LzLabs faces lawsuit against IBM on IP face-off

LzLabs has been accused of infringing on patents and stealing intellectual property (IP) through reverse engineering, according to IBM.
SIA Team
March 22, 2022

LzLabs has been accused of infringing on patents and stealing intellectual property (IP) through reverse engineering, according to IBM.

“LzLabs repeatedly infringed upon IBM’s intellectual property rights by infringing upon company patents protecting various aspects of IBM’s high-performance mainframe systems, a core technology that clients rely on for their most important workloads,” IBM said in a statement on Monday.

Two patents that outline IBM mainframe procedures that LzLabs must emulate with or translate into Intel x86 instructions, as well as two patents that improve emulation and translation efficiency, are at the center of the complaint.

The complaint was filed in Waco, Texas, in the United States District Court. LzLabs has just entered the North American market.

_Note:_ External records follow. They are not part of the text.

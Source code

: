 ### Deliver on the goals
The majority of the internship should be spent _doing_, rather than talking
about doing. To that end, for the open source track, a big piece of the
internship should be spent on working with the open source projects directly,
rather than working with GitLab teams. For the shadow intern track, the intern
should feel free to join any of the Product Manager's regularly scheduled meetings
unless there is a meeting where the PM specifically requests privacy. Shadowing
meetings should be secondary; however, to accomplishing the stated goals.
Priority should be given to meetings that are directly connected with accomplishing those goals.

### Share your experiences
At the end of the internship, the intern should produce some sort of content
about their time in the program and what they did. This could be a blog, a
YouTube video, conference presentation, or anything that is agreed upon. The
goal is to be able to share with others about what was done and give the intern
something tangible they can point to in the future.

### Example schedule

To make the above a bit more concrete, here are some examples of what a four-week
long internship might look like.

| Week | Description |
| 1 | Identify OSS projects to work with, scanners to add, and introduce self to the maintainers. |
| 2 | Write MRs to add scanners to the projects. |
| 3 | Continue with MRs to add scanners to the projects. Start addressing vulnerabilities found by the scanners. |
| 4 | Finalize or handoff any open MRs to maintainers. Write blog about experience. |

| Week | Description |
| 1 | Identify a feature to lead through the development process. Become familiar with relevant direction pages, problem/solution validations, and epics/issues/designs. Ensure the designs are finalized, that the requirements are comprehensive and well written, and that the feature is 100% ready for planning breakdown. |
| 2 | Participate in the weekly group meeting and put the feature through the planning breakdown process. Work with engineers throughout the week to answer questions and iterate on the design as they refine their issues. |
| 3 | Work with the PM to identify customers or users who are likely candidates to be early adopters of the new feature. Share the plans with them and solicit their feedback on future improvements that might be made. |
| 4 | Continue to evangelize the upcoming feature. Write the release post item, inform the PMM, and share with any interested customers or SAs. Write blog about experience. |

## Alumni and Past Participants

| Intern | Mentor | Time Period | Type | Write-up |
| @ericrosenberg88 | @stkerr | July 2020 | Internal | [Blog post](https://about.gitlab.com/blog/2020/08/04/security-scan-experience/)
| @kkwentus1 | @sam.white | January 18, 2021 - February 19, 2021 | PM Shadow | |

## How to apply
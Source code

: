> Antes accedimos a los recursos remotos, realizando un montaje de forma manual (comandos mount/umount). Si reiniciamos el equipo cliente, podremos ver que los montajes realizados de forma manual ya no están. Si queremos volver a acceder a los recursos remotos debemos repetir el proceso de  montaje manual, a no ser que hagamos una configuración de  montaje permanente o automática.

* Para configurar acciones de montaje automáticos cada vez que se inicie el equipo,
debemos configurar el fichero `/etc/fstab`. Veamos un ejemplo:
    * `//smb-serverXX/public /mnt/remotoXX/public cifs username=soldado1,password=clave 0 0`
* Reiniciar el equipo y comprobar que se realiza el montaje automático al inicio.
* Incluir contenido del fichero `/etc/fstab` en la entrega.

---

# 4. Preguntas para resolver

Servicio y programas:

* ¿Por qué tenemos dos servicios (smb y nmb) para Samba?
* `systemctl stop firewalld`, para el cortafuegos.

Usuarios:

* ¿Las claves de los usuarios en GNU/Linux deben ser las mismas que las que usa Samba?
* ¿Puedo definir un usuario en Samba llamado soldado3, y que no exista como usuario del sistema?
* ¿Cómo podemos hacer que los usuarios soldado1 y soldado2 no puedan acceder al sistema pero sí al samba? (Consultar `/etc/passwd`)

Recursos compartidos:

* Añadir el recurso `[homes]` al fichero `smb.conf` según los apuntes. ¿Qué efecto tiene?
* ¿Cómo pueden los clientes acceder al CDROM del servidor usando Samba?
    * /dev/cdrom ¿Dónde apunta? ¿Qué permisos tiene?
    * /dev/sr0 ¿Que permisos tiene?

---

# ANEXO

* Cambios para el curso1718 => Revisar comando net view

Another allegedly infringed patent concerns the translation of IBM mainframe applications, wherein IBM programs called by those applications are detected and an x86 substituted for each.

Aside from infringing patents without permission, LzLabs is also accused of deliberately misappropriating IBM trade secrets by dismantling IBM technologies by reverse engineering, reverse compiling, and translating IBM software, according to IBM.

As a result, IBM’s complaints have expanded to include deceptive statements and potential customer misinformation regarding LzLabs products.

IBM is requesting an injunction as well as other legal relief from LzLabs. 

LzLabs is a container migration software developer for businesses founded in 2011. LzLabs has developed a managed software container for transferring apps from mainframes to cloud or Linux environments.